The United States is the number one place to be sued in the world, with Americans filing over 40 million lawsuits each year. If you become involved in a civil lawsuit, you may want to know if the case could turn criminal or vice versa. This article will explain the difference between the two types of cases and how one lawsuit can trigger another.
Civil & Criminal Cases, What’s the Difference?
The main difference between a civil case and a criminal case is that a civil case is a dispute between private citizens, whereas a criminal case is initiated by the state against someone they believe committed a crime. Common types of civil cases include divorces, child custody, child support, and contract disputes. Criminal cases include any in which an individual broke a criminal law, including murder, theft, and domestic abuse.
Civil lawsuits belong to the individual who files them, and criminal lawsuits belong to the state. The individual who files the civil lawsuit can make decisions about the progress of the case, including the decision to settle or continue fighting. Criminal cases are different in the sense that once a criminal complaint is made, it then belongs to the state. The state has the power to move forward with the lawsuit on its own, and it no longer belongs to the individual who made the initial complaint.

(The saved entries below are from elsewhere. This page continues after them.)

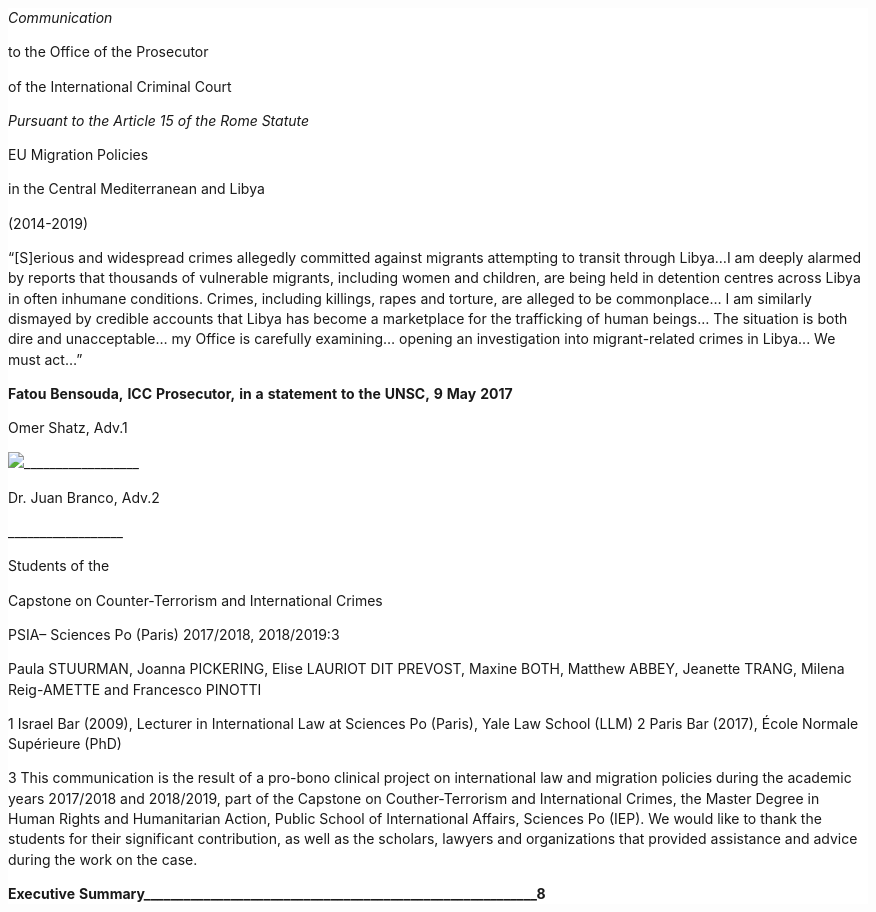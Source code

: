 *Communication*

to the Office of the Prosecutor

of the International Criminal Court

*Pursuant* *to* *the* *Article* *15* *of* *the* *Rome* *Statute*

EU Migration Policies

in the Central Mediterranean and Libya

(2014-2019)

“\[S\]erious and widespread crimes allegedly committed against migrants attempting to transit through Libya…I am deeply alarmed by reports that thousands of vulnerable migrants, including women and children, are being held in detention centres across Libya in often inhumane conditions. Crimes, including killings, rapes and torture, are alleged to be commonplace… I am similarly dismayed by credible accounts that Libya has become a marketplace for the trafficking of human beings… The situation is both dire and unacceptable… my Office is carefully examining… opening an investigation into migrant-related crimes in Libya... We must act…”

**Fatou** **Bensouda,** **ICC** **Prosecutor,** **in** **a** **statement** **to** **the** **UNSC,** **9** **May** **2017**



Omer Shatz, Adv.1

![](media/image1.png)\_\_\_\_\_\_\_\_\_\_\_\_\_\_\_\_\_\_

Dr. Juan Branco, Adv.2

\_\_\_\_\_\_\_\_\_\_\_\_\_\_\_\_\_\_

Students of the

Capstone on Counter-Terrorism and International Crimes

PSIA– Sciences Po (Paris) 2017/2018, 2018/2019:3

Paula STUURMAN, Joanna PICKERING, Elise LAURIOT DIT PREVOST, Maxine BOTH, Matthew ABBEY, Jeanette TRANG, Milena Reig-AMETTE and Francesco PINOTTI

1 Israel Bar (2009), Lecturer in International Law at Sciences Po (Paris), Yale Law School (LLM) 2 Paris Bar (2017), École Normale Supérieure (PhD)

3 This communication is the result of a pro-bono clinical project on international law and migration policies during the academic years 2017/2018 and 2018/2019, part of the Capstone on Couther-Terrorism and International Crimes, the Master Degree in Human Rights and Humanitarian Action, Public School of International Affairs, Sciences Po (IEP). We would like to thank the students for their significant contribution, as well as the scholars, lawyers and organizations that provided assistance and advice during the work on the case.



**Executive** **Summary\_\_\_\_\_\_\_\_\_\_\_\_\_\_\_\_\_\_\_\_\_\_\_\_\_\_\_\_\_\_\_\_\_\_\_\_\_\_\_\_\_\_\_\_\_\_\_\_\_\_\_\_\_\_\_\_\_\_\_8**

Can a Civil Case Turn Criminal?
Although uncommon, civil cases may turn criminal if a criminal action is uncovered during the lawsuit. For example, a divorce is a civil case. If a criminal act, like domestic violence to a minor, is uncovered during the divorce preceding, then the state may decide to pursue a criminal case.
It is much more common for criminal cases to become civil. A criminal case may be followed by the alleged victim filing a civil case where the alleged victim can seek monetary damages. The purpose of the civil suit is to provide monetary compensation for any losses suffered, such as medical costs or damage to property.